2009-2011 REPORT
The Economic Impacts of the Regional Greenhouse Gas Initiative on Nine Northeast and Mid-Atlantic States
BY Analysis Group | November 2011
While prior analyses were based on projections of RGGI performance, this report provides the first comprehensive analysis of actual RGGI performance based on real data. It found that RGGI generates greater economic growth in every one of the 10 RGGI states than would occur without a carbon price. Given that the purpose of RGGI is to reduce carbon, not generate economic growth, this analysis received widespread media coverage and had a dramatic impact on public understanding of the trading system, not just among RGGI stakeholders and policymakers, but also in states weighing the risks and benefits of a price on carbon.
KEY FINDINGS:
$1.6 billion in growth
$912 million in allowance proceeds
$1.3 billion in energy savings to consumers
Power plant owners lose $1.6 billion in revenue
$765 million kept in local economy
16,000 net jobs created
KEY Insights
RGGI is a functioning commodity market. On average, carbon pricing in the electricity market helped residential customers in RGGI states save $25 on their electric bills, commercial customers $181 and industrial customers $2,493 each.

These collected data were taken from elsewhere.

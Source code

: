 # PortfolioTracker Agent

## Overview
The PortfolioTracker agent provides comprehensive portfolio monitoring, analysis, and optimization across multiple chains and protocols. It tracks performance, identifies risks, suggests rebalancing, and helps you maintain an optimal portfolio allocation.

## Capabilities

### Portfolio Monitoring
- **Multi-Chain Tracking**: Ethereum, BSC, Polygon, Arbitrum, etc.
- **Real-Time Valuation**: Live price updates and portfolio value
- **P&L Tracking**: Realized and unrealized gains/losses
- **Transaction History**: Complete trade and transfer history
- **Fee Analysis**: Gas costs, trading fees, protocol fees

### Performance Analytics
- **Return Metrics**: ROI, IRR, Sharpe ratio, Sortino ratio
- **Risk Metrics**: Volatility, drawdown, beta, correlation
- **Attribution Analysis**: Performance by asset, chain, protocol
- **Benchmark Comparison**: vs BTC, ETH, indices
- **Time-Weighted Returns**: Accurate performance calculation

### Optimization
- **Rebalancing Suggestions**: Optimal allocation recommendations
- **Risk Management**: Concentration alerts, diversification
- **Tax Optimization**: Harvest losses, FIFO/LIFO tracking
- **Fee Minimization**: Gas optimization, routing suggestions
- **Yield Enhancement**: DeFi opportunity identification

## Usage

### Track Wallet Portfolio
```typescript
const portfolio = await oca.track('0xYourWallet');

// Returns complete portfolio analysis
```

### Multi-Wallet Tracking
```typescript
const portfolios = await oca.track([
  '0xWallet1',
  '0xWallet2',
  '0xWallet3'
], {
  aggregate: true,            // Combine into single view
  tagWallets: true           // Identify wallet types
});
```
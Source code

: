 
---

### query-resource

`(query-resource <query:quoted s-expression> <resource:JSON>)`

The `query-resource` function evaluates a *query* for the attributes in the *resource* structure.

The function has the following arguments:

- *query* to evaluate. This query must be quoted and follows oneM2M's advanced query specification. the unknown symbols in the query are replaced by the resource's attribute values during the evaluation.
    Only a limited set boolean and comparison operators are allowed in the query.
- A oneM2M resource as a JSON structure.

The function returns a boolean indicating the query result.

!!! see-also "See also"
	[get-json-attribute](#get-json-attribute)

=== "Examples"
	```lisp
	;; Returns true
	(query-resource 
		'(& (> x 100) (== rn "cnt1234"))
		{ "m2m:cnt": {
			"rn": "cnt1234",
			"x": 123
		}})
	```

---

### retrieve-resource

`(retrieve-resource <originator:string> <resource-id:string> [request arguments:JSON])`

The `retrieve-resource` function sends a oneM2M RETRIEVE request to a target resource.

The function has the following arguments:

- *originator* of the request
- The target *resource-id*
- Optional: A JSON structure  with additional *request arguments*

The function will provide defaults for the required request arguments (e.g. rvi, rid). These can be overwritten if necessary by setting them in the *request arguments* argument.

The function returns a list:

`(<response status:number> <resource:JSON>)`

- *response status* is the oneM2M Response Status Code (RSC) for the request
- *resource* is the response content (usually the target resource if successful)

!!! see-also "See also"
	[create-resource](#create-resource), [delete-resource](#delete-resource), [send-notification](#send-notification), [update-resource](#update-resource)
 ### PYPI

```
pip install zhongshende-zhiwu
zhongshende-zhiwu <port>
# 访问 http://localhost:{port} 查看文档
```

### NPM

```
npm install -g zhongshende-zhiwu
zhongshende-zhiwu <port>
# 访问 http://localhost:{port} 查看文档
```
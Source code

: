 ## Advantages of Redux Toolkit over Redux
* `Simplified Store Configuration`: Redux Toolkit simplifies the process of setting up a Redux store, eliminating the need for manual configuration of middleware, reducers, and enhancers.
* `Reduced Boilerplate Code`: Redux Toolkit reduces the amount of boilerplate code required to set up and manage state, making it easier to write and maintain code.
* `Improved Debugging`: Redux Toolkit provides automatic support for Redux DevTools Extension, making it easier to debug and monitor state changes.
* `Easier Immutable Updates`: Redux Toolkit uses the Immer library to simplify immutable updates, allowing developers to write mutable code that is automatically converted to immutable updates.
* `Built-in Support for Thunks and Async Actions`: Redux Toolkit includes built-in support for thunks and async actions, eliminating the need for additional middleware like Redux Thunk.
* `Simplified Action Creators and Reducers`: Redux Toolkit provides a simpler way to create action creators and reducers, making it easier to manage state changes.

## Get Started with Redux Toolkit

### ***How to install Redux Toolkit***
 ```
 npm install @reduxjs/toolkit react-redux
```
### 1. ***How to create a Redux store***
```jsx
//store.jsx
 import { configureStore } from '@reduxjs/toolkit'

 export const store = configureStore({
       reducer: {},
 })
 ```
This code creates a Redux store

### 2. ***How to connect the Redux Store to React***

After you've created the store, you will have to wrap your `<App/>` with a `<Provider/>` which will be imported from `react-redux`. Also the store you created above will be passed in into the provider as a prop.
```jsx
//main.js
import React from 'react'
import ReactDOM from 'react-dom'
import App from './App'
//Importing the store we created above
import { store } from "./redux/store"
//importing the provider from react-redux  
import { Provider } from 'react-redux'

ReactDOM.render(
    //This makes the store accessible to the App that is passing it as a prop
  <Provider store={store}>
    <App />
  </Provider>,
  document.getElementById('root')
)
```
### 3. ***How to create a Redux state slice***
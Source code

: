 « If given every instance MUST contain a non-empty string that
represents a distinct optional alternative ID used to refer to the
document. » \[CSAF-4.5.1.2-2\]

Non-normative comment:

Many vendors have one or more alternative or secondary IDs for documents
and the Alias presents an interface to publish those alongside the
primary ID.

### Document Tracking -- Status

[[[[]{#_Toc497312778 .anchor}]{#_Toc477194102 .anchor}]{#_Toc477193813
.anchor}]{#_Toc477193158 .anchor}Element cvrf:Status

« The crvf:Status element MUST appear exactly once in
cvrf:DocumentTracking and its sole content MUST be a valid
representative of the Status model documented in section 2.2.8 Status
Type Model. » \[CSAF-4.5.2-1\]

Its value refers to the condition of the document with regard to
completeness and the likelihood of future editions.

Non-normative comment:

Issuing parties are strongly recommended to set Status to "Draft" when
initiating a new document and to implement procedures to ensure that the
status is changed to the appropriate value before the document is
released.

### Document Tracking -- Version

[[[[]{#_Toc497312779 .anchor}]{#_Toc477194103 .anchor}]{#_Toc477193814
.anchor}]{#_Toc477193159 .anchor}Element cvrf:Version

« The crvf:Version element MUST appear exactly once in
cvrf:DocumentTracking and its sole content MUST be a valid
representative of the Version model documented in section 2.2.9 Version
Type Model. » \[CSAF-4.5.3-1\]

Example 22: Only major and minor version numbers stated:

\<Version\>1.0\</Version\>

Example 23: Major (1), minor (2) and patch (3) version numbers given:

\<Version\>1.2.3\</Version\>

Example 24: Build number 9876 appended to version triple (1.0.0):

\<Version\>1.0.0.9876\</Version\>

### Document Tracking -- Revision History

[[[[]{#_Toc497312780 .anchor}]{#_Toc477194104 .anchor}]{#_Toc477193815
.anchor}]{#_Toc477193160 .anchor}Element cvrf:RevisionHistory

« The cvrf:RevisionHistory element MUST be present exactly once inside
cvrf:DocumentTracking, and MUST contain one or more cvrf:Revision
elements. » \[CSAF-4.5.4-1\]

Member states effectively exercise their rights, with the freedom to invest the auction proceeds in whatever way the state determined served their best interests.
Choices made about spending the auction proceeds affect the shape and size of the economic benefit. Efficiency spending delivers greatest economic boost through several avenues: jobs created to audit and install efficiency measures; revenues for retail stores selling product; consumer savings spent on local goods and services. The faster the revenues are spent, the faster the economic benefits are realized.
Source of electricity affects level of economic benefits: The greater a state’s reliance on fossil fuels, and the dirtier the fuel, the lesser their economic benefits.